(Instructions for the task): Look through the data below, and copy each line that carries the word "draft".

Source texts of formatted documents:
-*-

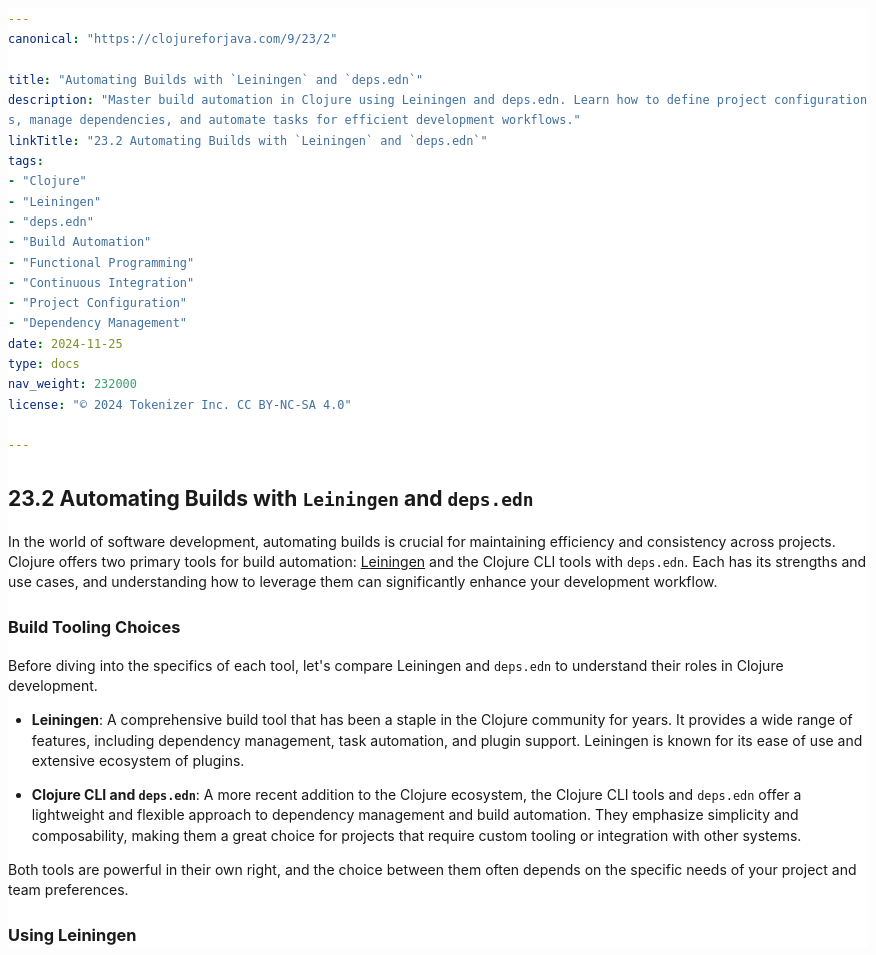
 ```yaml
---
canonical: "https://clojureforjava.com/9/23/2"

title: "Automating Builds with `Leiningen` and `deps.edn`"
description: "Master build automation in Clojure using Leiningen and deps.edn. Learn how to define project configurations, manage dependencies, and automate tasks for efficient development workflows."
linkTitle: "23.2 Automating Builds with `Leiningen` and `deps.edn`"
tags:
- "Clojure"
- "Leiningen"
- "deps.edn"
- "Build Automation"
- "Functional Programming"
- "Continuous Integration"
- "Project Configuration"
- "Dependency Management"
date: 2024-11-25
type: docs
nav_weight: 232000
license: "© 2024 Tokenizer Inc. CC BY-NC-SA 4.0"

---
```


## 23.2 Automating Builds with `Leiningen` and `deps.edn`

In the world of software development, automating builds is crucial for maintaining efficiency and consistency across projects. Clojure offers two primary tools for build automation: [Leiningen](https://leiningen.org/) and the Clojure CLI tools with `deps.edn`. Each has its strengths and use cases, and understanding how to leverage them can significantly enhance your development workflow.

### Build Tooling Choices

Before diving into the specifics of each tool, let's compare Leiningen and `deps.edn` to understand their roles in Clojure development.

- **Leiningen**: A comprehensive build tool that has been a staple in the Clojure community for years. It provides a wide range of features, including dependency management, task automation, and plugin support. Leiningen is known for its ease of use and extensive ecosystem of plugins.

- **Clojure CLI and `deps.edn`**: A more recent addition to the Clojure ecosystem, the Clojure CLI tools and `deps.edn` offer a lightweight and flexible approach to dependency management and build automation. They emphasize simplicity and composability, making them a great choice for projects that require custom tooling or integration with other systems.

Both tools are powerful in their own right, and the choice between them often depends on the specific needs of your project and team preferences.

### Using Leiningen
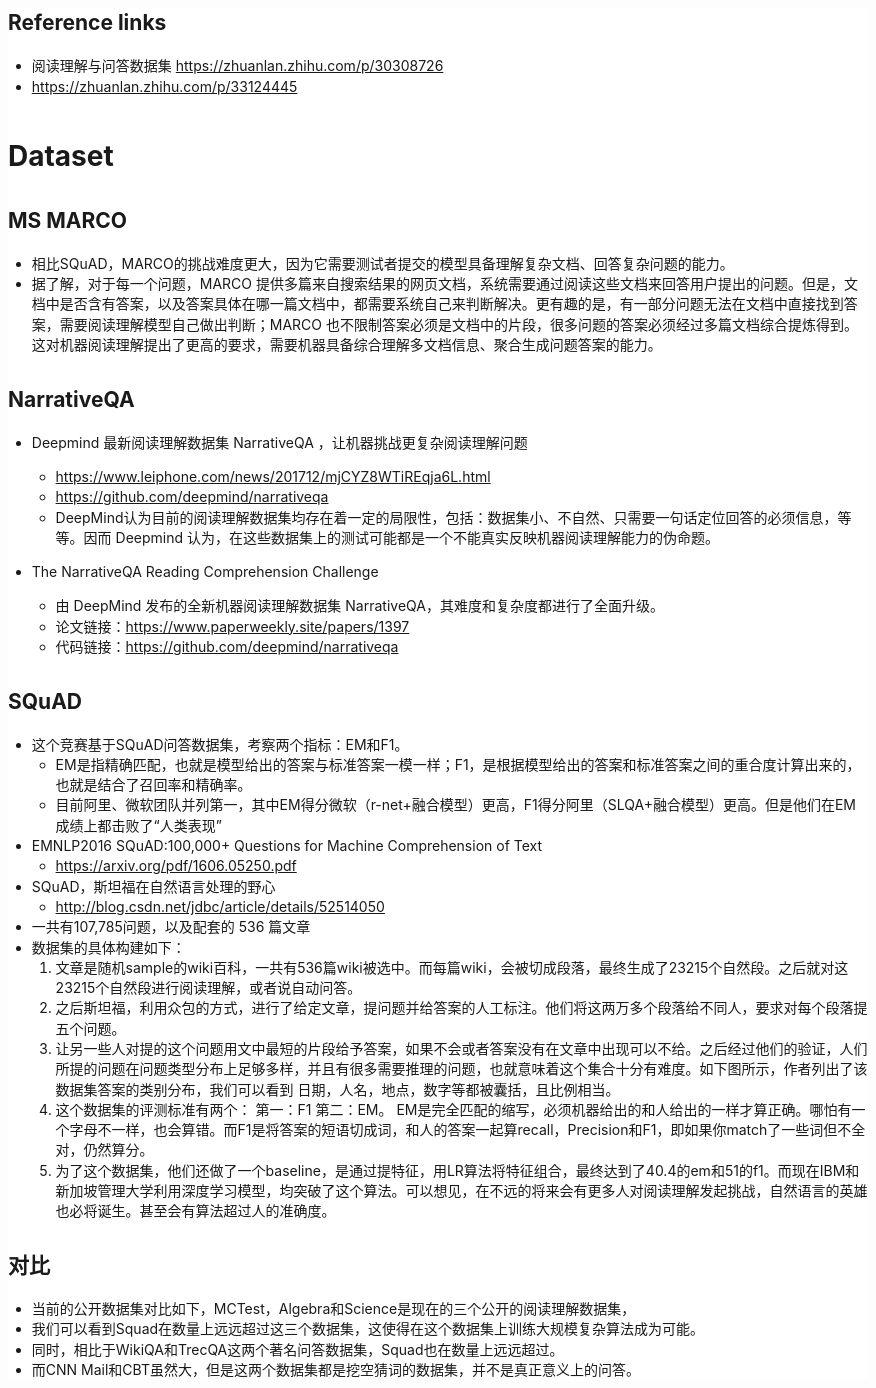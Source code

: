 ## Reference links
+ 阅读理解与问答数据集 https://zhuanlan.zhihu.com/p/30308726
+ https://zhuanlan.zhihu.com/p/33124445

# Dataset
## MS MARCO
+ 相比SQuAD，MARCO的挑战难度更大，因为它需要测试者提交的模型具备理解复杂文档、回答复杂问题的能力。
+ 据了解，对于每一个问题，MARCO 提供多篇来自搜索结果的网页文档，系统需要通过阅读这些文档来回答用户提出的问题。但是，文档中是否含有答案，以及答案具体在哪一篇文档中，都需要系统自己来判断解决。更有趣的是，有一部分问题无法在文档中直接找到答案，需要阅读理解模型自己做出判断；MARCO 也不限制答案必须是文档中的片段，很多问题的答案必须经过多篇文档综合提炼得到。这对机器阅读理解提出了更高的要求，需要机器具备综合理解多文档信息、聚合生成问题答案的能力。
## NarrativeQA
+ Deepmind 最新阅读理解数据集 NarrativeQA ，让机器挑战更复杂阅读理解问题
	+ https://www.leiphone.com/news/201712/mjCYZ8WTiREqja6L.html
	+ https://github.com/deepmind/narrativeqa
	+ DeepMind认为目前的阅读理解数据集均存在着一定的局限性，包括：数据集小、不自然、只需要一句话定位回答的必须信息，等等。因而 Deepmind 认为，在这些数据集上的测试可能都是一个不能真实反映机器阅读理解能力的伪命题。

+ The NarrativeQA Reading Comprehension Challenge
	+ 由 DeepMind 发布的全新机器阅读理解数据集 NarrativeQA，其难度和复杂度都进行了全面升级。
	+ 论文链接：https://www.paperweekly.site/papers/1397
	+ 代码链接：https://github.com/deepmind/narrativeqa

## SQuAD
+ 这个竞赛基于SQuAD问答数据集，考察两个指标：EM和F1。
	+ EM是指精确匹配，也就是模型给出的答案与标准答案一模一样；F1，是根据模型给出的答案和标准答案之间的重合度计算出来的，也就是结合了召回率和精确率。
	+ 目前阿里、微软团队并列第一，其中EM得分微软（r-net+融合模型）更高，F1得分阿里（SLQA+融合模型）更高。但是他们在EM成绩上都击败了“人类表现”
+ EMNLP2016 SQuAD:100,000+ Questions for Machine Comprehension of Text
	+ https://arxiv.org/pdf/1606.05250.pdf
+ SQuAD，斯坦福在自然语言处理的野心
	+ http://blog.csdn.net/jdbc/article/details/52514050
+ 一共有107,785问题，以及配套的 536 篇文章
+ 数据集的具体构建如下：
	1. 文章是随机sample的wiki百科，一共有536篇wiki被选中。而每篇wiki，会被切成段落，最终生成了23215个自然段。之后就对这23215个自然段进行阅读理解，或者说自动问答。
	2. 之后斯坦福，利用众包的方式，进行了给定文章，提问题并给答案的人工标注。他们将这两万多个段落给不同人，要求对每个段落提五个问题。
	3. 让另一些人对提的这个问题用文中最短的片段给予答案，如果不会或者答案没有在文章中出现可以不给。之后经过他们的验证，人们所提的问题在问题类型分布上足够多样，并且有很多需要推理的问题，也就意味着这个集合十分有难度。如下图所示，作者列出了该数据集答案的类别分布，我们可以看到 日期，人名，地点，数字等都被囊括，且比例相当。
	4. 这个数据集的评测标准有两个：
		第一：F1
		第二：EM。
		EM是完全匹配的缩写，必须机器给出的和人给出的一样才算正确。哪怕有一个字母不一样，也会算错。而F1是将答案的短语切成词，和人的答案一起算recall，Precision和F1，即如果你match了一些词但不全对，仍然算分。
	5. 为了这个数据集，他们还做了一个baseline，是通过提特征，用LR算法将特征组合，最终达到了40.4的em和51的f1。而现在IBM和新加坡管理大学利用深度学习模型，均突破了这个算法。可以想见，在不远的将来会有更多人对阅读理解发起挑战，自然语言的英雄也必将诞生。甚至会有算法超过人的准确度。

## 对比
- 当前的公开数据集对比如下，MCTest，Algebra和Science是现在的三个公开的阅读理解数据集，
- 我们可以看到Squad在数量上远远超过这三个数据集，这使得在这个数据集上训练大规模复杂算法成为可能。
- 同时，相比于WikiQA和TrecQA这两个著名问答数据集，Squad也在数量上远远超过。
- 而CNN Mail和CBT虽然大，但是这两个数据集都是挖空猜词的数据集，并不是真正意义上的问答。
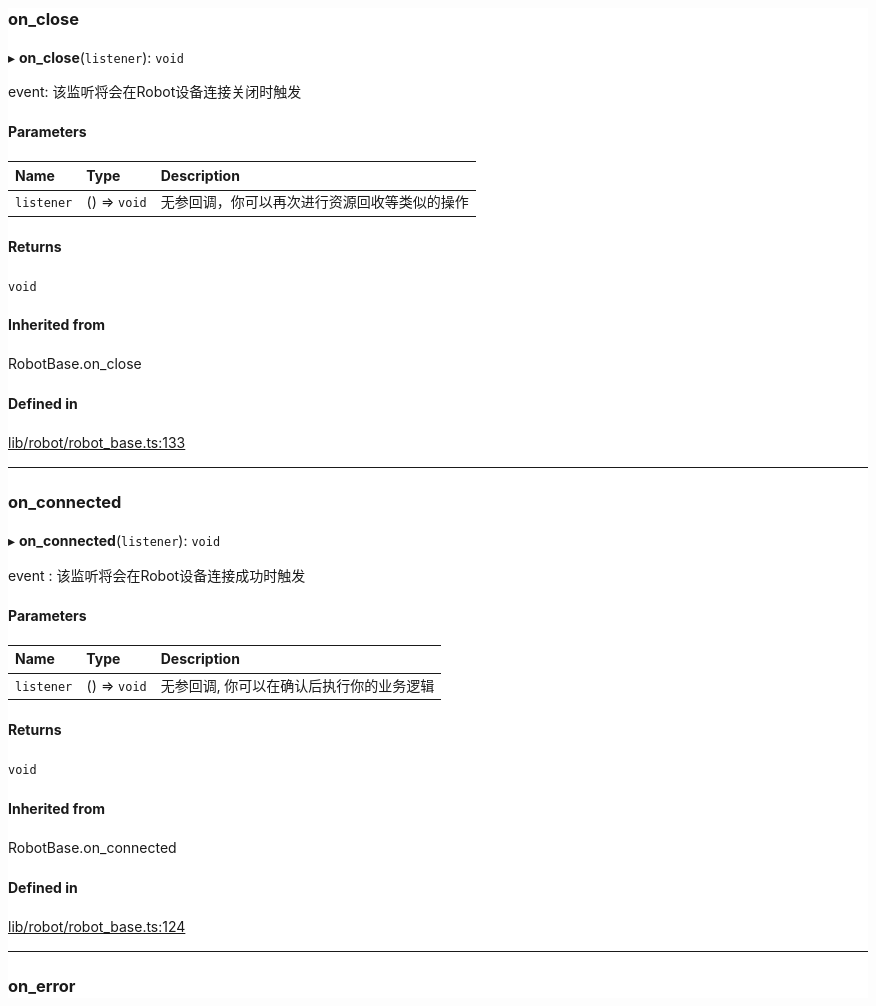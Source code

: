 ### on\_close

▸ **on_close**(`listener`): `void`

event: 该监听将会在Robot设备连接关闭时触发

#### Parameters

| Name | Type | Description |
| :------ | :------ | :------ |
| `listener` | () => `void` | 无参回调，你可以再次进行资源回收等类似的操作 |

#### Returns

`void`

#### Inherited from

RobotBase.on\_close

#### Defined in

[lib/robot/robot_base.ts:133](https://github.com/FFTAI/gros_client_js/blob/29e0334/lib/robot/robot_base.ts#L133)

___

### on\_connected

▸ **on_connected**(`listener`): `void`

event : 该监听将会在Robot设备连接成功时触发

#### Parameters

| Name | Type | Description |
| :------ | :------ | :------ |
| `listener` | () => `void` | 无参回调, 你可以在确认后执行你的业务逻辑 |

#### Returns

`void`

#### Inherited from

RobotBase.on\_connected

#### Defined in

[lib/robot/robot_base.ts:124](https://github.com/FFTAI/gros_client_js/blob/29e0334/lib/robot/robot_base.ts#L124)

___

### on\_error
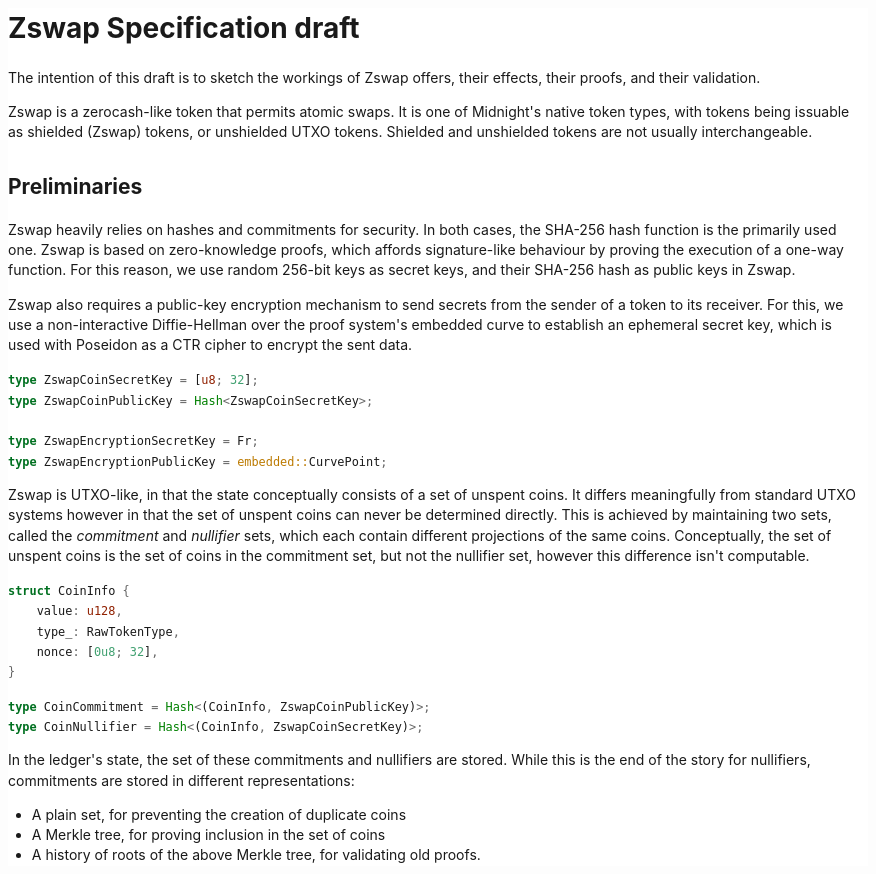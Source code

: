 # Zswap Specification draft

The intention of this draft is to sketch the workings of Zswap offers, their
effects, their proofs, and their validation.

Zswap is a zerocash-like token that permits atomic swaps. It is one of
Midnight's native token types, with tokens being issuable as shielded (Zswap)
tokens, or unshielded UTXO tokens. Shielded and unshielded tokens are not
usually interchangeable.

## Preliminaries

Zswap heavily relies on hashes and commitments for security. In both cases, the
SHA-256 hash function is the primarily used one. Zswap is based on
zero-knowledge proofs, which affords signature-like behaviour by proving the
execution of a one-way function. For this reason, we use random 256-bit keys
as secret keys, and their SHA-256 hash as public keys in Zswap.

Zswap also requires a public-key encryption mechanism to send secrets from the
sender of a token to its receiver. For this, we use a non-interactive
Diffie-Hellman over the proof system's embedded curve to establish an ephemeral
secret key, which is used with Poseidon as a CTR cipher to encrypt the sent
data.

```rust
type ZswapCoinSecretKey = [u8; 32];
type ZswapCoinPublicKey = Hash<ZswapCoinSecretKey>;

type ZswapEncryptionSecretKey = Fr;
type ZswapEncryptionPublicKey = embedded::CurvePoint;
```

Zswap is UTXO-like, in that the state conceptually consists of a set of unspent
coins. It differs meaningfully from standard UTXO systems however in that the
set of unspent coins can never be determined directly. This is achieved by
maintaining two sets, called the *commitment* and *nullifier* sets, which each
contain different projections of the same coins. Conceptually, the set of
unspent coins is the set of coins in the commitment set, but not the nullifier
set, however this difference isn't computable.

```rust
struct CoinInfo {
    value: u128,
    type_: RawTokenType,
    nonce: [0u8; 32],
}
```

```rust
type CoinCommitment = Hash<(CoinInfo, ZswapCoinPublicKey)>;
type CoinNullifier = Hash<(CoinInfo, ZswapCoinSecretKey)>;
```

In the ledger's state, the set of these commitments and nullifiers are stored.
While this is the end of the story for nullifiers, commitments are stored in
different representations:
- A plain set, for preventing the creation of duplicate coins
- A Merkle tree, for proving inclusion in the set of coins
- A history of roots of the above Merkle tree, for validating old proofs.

-*-

(Exercise solution):
: # Zswap Specification draft
The intention of this draft is to sketch the workings of Zswap offers, their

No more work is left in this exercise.